Assignment =
Copy each line in the data below that contains the word "Plan".

+++

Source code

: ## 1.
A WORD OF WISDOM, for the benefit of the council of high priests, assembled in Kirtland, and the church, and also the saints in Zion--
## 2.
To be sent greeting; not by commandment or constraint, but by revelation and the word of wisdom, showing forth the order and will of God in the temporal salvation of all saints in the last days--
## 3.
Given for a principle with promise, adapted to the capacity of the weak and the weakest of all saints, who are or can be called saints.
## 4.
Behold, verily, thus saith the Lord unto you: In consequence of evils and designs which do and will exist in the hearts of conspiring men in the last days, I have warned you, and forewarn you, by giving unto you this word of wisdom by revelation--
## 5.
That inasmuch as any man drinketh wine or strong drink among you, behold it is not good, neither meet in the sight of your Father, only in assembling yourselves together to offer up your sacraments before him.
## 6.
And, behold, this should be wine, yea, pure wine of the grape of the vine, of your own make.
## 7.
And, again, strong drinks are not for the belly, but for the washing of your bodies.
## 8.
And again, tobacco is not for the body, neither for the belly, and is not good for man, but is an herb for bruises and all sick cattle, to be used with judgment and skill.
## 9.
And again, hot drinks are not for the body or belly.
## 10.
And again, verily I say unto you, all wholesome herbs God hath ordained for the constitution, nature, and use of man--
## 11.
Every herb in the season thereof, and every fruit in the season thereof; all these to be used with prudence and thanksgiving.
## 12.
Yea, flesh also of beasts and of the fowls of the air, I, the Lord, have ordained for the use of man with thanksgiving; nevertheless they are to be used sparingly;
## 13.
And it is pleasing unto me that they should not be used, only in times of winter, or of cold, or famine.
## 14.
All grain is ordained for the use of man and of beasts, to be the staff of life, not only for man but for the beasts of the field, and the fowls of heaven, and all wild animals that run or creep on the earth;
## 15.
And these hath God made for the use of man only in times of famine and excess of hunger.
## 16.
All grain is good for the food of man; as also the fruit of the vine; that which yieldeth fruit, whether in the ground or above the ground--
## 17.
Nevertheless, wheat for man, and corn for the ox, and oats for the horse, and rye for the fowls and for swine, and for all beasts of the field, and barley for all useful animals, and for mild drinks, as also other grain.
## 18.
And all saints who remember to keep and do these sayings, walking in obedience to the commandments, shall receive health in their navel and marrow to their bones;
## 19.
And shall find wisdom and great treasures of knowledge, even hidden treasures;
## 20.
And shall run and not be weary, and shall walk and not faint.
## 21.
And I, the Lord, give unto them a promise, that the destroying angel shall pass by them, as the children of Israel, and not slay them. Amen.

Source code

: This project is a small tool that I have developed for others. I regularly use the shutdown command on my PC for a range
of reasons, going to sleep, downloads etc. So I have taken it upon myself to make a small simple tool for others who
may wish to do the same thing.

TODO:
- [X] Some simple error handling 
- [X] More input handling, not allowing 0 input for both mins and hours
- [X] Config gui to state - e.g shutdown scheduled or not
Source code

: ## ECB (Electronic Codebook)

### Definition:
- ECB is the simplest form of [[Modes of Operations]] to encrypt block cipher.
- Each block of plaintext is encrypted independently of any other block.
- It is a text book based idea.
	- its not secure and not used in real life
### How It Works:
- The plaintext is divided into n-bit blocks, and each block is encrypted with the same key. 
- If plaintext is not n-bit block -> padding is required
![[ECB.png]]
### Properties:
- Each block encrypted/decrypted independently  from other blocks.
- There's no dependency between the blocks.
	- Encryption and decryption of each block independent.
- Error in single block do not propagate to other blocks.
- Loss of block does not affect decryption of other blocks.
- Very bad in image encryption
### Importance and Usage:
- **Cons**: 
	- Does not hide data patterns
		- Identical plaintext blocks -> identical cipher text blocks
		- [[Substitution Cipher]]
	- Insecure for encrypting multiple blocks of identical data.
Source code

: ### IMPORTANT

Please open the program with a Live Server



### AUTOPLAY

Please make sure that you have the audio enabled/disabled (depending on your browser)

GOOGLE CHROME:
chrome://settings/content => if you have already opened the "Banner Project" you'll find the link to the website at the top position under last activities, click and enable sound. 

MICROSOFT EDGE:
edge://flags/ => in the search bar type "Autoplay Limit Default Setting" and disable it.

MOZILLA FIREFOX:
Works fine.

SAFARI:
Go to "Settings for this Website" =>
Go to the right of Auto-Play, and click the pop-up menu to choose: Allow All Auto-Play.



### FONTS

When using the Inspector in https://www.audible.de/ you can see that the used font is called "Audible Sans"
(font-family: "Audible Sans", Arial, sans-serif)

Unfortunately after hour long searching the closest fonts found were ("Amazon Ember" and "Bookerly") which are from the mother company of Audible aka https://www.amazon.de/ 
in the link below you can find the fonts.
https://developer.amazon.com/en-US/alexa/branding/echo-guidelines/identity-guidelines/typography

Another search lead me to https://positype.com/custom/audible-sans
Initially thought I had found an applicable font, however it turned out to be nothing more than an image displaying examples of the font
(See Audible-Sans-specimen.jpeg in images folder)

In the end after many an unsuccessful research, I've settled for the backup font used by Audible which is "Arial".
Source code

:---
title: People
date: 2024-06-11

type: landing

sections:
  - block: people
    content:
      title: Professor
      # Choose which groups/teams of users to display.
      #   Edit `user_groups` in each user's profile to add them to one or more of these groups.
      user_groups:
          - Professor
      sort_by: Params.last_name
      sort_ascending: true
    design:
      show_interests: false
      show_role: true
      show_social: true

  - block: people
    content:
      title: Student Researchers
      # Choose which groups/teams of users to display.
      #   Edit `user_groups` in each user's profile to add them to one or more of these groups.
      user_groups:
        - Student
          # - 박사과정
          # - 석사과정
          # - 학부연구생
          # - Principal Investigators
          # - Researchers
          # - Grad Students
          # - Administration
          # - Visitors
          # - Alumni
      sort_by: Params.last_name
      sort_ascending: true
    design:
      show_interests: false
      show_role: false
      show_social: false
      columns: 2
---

+++

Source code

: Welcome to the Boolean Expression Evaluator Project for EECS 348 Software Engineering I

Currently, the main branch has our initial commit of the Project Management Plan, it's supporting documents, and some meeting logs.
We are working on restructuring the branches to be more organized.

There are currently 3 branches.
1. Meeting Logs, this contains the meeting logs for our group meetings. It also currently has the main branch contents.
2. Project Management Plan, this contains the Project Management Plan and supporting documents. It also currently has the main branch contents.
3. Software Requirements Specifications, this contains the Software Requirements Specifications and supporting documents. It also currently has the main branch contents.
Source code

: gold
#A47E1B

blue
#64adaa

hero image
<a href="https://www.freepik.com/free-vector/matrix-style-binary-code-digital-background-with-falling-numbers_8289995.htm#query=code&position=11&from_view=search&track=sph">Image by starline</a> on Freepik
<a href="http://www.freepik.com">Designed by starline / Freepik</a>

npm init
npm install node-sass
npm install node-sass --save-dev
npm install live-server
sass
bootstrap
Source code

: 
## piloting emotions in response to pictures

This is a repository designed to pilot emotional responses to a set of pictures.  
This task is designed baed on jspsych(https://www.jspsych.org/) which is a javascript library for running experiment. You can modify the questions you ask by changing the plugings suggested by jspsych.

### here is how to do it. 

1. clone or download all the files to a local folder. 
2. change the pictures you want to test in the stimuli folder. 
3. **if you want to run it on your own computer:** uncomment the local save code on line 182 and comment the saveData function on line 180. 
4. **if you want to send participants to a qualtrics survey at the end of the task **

+++

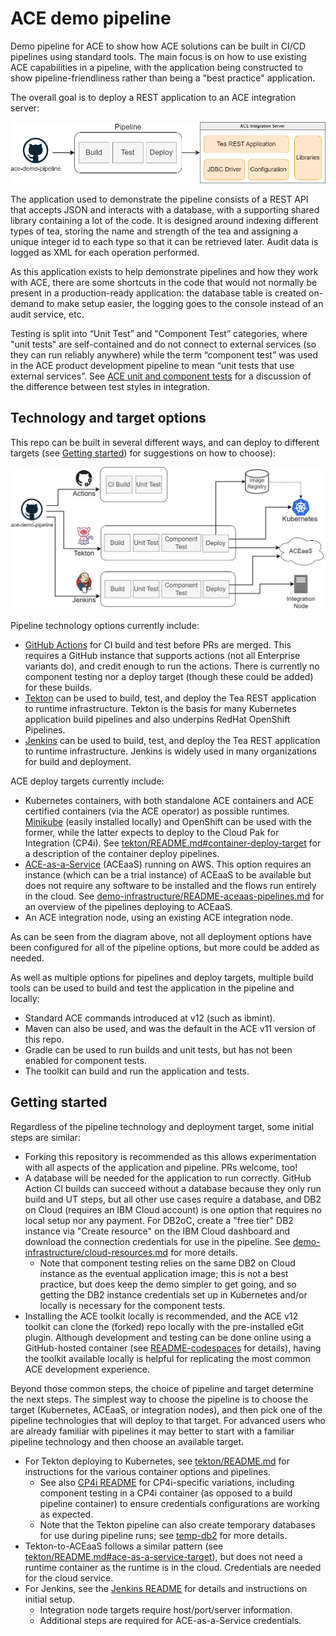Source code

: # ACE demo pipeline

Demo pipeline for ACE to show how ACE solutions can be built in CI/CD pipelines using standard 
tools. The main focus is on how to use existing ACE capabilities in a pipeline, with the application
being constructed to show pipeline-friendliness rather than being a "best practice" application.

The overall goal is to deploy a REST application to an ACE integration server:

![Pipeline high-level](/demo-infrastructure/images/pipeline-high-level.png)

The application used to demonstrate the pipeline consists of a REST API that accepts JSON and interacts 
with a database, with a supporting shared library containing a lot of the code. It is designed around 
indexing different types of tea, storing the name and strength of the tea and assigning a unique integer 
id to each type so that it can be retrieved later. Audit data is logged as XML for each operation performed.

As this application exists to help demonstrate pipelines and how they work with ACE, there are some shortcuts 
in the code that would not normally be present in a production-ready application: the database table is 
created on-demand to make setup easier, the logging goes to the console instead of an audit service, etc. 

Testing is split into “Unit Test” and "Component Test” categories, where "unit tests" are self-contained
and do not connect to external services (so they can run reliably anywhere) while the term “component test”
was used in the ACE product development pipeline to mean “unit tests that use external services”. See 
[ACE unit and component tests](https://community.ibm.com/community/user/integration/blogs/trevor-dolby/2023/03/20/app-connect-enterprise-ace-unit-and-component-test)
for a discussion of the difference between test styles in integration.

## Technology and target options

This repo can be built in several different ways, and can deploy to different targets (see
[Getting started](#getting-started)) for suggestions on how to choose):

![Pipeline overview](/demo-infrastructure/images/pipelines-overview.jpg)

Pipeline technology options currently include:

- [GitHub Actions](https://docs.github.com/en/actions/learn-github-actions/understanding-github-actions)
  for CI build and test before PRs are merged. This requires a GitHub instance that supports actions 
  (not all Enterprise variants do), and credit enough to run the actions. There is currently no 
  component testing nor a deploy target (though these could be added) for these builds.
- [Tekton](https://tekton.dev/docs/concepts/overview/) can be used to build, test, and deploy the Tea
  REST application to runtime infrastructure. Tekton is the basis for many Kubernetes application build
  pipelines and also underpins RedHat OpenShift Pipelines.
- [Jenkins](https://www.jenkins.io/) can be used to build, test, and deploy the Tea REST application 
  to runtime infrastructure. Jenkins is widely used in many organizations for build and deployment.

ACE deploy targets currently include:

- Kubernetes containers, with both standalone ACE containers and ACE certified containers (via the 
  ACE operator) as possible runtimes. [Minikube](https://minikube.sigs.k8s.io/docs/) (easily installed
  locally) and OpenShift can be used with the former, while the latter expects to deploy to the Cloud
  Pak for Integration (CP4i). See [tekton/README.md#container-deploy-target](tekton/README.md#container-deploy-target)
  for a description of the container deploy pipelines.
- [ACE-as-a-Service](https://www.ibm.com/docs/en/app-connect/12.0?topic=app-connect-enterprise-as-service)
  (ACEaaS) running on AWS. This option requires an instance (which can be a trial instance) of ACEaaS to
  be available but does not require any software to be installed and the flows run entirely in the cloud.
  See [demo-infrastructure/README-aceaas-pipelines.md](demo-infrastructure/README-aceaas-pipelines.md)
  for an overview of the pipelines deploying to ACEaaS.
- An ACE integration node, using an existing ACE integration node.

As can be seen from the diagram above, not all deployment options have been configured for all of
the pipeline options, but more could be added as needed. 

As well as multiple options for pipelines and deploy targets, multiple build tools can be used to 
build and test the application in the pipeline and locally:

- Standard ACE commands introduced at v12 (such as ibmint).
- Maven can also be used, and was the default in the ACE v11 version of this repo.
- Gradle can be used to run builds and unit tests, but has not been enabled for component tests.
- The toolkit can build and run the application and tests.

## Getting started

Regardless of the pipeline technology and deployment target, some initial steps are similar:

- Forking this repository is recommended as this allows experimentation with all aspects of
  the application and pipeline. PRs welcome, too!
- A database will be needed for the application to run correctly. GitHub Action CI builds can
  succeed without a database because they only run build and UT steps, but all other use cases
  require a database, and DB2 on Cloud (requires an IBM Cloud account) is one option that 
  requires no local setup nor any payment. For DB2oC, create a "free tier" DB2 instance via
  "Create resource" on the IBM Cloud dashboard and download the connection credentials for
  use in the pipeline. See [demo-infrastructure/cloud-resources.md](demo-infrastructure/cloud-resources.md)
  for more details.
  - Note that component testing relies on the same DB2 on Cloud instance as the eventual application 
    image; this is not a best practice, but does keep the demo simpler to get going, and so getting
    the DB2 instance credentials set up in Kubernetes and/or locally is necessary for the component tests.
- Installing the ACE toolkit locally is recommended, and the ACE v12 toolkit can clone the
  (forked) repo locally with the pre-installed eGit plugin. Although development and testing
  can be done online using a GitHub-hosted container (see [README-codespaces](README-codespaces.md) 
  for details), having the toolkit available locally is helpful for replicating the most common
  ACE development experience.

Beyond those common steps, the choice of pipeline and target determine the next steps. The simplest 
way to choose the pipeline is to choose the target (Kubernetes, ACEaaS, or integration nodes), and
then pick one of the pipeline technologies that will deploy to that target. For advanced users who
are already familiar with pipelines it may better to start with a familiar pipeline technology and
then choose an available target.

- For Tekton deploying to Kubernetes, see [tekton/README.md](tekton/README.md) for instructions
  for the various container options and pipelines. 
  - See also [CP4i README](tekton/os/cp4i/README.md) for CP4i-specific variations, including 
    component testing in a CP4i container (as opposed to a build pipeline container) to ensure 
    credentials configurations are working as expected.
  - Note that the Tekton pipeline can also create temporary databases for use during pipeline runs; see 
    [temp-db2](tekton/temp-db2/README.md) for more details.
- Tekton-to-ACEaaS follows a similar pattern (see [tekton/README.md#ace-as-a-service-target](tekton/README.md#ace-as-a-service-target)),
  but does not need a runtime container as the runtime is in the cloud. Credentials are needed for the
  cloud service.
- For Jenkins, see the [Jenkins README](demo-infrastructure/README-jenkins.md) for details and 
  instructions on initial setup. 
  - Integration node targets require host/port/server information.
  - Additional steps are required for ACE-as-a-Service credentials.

+++

Response to this exercise =
Currently, the main branch has our initial commit of the Project Management Plan, it's supporting documents, and some meeting logs.
2. Project Management Plan, this contains the Project Management Plan and supporting documents. It also currently has the main branch contents.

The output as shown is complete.